Birth Stories sometimes pop up in the unlikeliest of places.
I was reading Death: the Final Stage of Growth by Elisabeth Kubler-Ross (1926 – 2004)
On page 120, Elisabeth Kubler-Ross is explaining her path to becoming a death specialist, and she begins at the very beginning:
I was born on a warm summer day in Switzerland after a long and very wanted pregnancy. My parents had a six-year-old son and were very much looking forward to having a daughter. My mother was looking forward to making cute little dresses and to having someone with her when she did her fabulous baking and cooking, for which she was well-known.
The first impression both my parents had of me was of great dismay. I was barely two pounds, bald, and so tiny that I was clearly a disappointment. Little did anyone expect that this was only the beginning of more shocks; another two pound sister was born fifteen minutes later followed by a six pound girl who finally met all the expectations of the new parents.

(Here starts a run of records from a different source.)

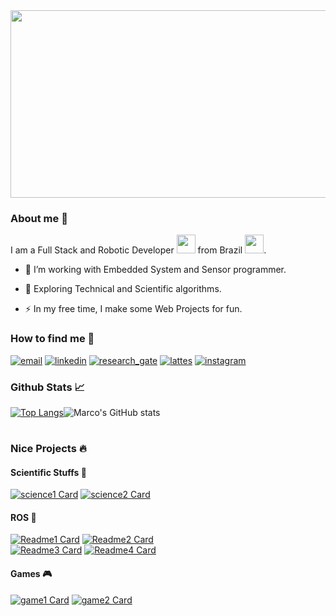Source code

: <div align="center">
  <img src="https://media.giphy.com/media/dWesBcTLavkZuG35MI/giphy.gif" width="600" height="300"/>
</div>

### About me 👋

I am a Full Stack and Robotic Developer <img src="https://media.giphy.com/media/WUlplcMpOCEmTGBtBW/giphy.gif" width="30"> from Brazil <img src="https://media2.giphy.com/media/L1RCuTvmJILT2/200w.webp?cid=ecf05e47y6ydtny7oim6pbun1rhouxb7kadt75bi3hfkq4vk&rid=200w.webp&ct=g" width="30">.

- :telescope: I’m working with Embedded System and Sensor programmer.

- :seedling: Exploring Technical and Scientific algorithms.

- :zap: In my free time, I make some Web Projects for fun.

### How to find me 👀

[![email](https://img.shields.io/badge/email%20me-D14836?style=for-the-badge&logo=gmail&logoColor=white)](mailto:gabbyru2@gmail.com)
[![linkedin](https://img.shields.io/badge/visit%20my%20LinkedIn-0077B5?style=for-the-badge&logo=linkedin&logoColor=white)](www.linkedin.com/in/m-moura97/)
[![research_gate](https://img.shields.io/badge/check%20my%20researches-00CCBB.svg?&style=for-the-badge&logo=ResearchGate&logoColor=white)](https://www.researchgate.net/profile/Marcos-Moura-6)
[![lattes](https://img.shields.io/badge/lattes%20plataform-2DAAE9?style=for-the-badge&logo=lattes&logoColor=white)](http://lattes.cnpq.br/1975235571252981)
[![instagram](https://img.shields.io/badge/Follow%20my%20instagram-E4405F?style=for-the-badge&logo=instagram&logoColor=white)](https://www.instagram.com/markin_moura97/)


### Github Stats 📈

[![Top Langs](https://github-readme-stats.vercel.app/api/top-langs/?username=marcos-moura97&layout=compact&line_height=20&card_width=250)](https://github.com/anuraghazra/github-readme-stats)![Marco's GitHub stats](https://github-readme-stats.vercel.app/api?username=marcos-moura97&show_icons=true&theme=default&line_height=20&card_width=200)

#
### Nice Projects 🔥

#### Scientific Stuffs 🧪
  [![science1 Card](https://github-readme-stats.vercel.app/api/pin/?username=marcos-moura97&repo=eletromagnetism_python&line_height=35&card_width=100)](https://github.com/marcos-moura97/eletromagnetism_python)
  [![science2 Card](https://github-readme-stats.vercel.app/api/pin/?username=marcos-moura97&repo=pid-maximum-power-tracking&line_height=50&card_width=100)](https://github.com/marcos-moura97/pid-maximum-power-tracking)

#### ROS 🤖
  [![Readme1 Card](https://github-readme-stats.vercel.app/api/pin/?username=marcos-moura97&repo=mcqueen_ros&line_height=35&card_width=100)](https://github.com/marcos-moura97/mcqueen_ros)
  [![Readme2 Card](https://github-readme-stats.vercel.app/api/pin/?username=marcos-moura97&repo=video_stream_ros2&line_height=35&card_width=100)](https://github.com/marcos-moura97/video_stream_ros2)  
  [![Readme3 Card](https://github-readme-stats.vercel.app/api/pin/?username=marcos-moura97&repo=simple-flir-spinnaker-camera&line_height=35&card_width=100)](https://github.com/marcos-moura97/simple-flir-spinnaker-camera)
  [![Readme4 Card](https://github-readme-stats.vercel.app/api/pin/?username=marcos-moura97&repo=simple-driver-v4l2-camera&line_height=35&card_width=100)](https://github.com/marcos-moura97/simple-driver-v4l2-camera)
  
#### Games 🎮
  [![game1 Card](https://github-readme-stats.vercel.app/api/pin/?username=marcos-moura97&repo=jogo_dinossauro__brasil_2020&line_height=35&card_width=100)](https://github.com/marcos-moura97/jogo_dinossauro__brasil_2020)
  [![game2 Card](https://github-readme-stats.vercel.app/api/pin/?username=marcos-moura97&repo=jogos&line_height=100&card_width=100)](https://github.com/marcos-moura97/jogos)
  
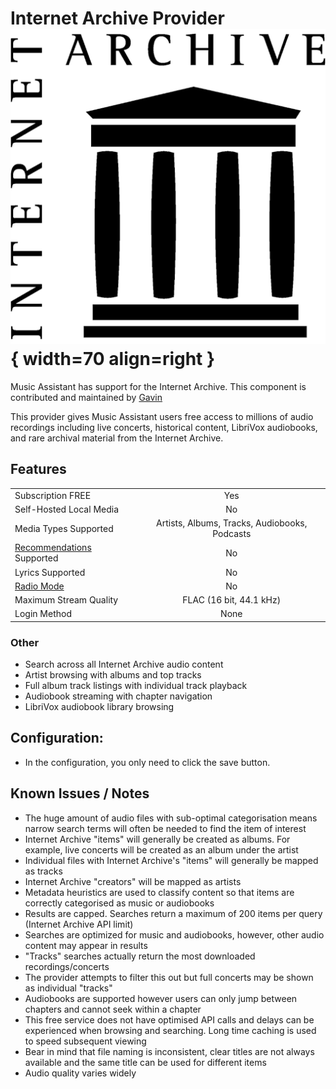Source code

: 
# Internet Archive Provider ![Preview image](../assets/icons/internet-archive-logo.png){ width=70 align=right }

Music Assistant has support for the Internet Archive. This component is contributed and maintained by [Gavin](https://github.com/ozgav)

This provider gives Music Assistant users free access to millions of audio recordings including live concerts, historical content, LibriVox audiobooks, and rare archival material from the Internet Archive.

## Features

|           |                     |
|:-----------------------|:---------------------:|
| Subscription FREE | Yes |
| Self-Hosted Local Media | No |
| Media Types Supported | Artists, Albums, Tracks, Audiobooks, Podcasts |
| [Recommendations](../ui.md#view-home) Supported | No |
| Lyrics Supported | No |
| [Radio Mode](../ui.md#track-menu) | No |
| Maximum Stream Quality | FLAC (16 bit, 44.1 kHz) |
| Login Method | None |

### Other

- Search across all Internet Archive audio content
- Artist browsing with albums and top tracks
- Full album track listings with individual track playback
- Audiobook streaming with chapter navigation
- LibriVox audiobook library browsing

## Configuration:
- In the configuration, you only need to click the save button.

## Known Issues / Notes

- The huge amount of audio files with sub-optimal categorisation means narrow search terms will often be needed to find the item of interest
- Internet Archive "items" will generally be created as albums. For example, live concerts will be created as an album under the artist
- Individual files with Internet Archive's "items" will generally be mapped as tracks
- Internet Archive "creators" will be mapped as artists
- Metadata heuristics are used to classify content so that items are correctly categorised as music or audiobooks
- Results are capped. Searches return a maximum of 200 items per query (Internet Archive API limit)
- Searches are optimized for music and audiobooks, however, other audio content may appear in results
- "Tracks" searches actually return the most downloaded recordings/concerts
- The provider attempts to filter this out but full concerts may be shown as individual "tracks"
- Audiobooks are supported however users can only jump between chapters and cannot seek within a chapter
- This free service does not have optimised API calls and delays can be experienced when browsing and searching. Long time caching is used to speed subsequent viewing
- Bear in mind that file naming is inconsistent, clear titles are not always available and the same title can be used for different items
- Audio quality varies widely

It is hard to say if my precarious introduction to life was the first “instigator” to going into this field. After all, I was not expected to live and if it had not been for the determination of my mother, I might not have survived. She strongly believed that such little infants could only survive if they received a great deal of tender loving care, frequent breast feedings, and warmth and comfort that only home could give them – not the hospital. She cared for the three of us personally, nursed us every three hours, day and night, and it is said that she never slept in her bed for the first nine months. All three of us – needless to say – made it.
So perhaps the first significant lesson in my life was that it takes one human being who really cares to make a difference between life and death.